What I determined was not exactly what I expected. I put together a spread sheet using the examples of a Roth IRA initially taxed at both 15 percent and 25 percent. And the same amount invested into a conventional IRA at the same tax rates.
The problem with a Roth IRA is that the initial tax must be paid either from your income, or from another IRA sets you back by the amount of the tax. Given the same investments and term of the investment, the one with the lesser initial value will be forever behind the one that grew without taxes withdrawn. That can be seen clearly in the table below. If the initial tax bracket is higher than the withdrawal tax bracket of a conventional IRA the difference is even greater.
One the positive side, one never knows what a future Congress will do to the tax brackets. With the Roth IRA you know the rate of taxation from the time you make the initial withdrawal or conversion. You cann’t make the same statement on what the tax brackets will be 10 or 20 years from now. History has shown that the lower brackets tend to expand upward with inflation, that is they are indexed. But if a financial crisis were to occur all bets are off as to what the tax brackets might be some years from now.
If your current marginal tax bracket is 25 percent that $1000 becomes $750 to invest, and in 10 years at 7 percent growth you will net $1475. A conventional IRA will accumulate $1967 of the same period, but taxes on withdrawal (assuming a 15 percent rate) will be $295, netting $1672 or $197 more than the Roth IRA. While higher total taxes are paid on the Conventional IRA, the net is likely to be higher than with a Roth IRA.
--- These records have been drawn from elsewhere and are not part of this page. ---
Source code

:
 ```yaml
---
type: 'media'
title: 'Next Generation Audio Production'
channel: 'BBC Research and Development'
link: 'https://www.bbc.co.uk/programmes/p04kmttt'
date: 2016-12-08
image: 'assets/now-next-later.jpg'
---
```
Longer investment periods or rates of growth will have no effect on the outcome, assuming that both types of IRA are invested in the same investments.
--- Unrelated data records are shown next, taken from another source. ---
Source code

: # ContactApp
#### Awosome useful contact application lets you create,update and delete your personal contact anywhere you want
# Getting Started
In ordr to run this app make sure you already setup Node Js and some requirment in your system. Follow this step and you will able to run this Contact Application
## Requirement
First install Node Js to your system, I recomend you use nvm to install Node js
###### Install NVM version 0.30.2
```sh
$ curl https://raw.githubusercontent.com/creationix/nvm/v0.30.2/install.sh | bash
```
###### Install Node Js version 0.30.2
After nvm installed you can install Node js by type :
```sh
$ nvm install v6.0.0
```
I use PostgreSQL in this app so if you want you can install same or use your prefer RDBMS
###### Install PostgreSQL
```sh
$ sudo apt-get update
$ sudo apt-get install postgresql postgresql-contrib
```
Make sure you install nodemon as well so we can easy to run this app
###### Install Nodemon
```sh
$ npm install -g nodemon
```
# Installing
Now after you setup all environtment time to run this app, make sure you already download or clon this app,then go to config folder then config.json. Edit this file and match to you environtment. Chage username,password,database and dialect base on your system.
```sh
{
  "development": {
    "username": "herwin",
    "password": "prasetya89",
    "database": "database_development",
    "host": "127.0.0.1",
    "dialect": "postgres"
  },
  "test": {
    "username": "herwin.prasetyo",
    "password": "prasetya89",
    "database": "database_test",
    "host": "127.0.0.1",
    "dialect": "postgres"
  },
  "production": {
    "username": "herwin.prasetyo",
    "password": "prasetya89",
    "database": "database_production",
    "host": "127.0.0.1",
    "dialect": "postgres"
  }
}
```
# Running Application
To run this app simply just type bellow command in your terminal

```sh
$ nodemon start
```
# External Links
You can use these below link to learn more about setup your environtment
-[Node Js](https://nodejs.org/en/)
|Comparing a Roth IRA to Conventional IRA|
|Description||Roth IRA 15||IRA 15||Roth IRA 25||IRA 25|
|Tax Rate on Invested Amount||15.00%||0.00%||25.00%||0.00%|
|Assumed Growth Rate||7.00%||7.00%||7.00%||7.00%|
|Years to maturity||10||10||10||10|
|Proceeds before Tax||$1,672.08||$1,967.15||$1,475.36||$1,967.15|
|Tax Rate on Proceeds||0.00%||15.00%||0.00%||25.00%|
|Tax on Proceeds||$0.00||$295.07||$0.00||$491.79|
|Total Taxes Paid||$150.00||$295.07||$250.00||$491.79|
|Equivalent Tax rate||8.97%||15.00%||16.94%||25.00%|
|I was comparing a Roth IRA to a Conventional IRA, and was surprised that maybe a conventional is better in some ways.|
A Roth IRA does have some advantages over a conventional IRA however. They are not subject to the MRD – Minimum Required Distribution that an IRA starting at age 70½, and there are no penalties for early withdrawal. My plan when I hit the MRD age is to take the MRD, and roll the excess amount into a Roth at the end of each year.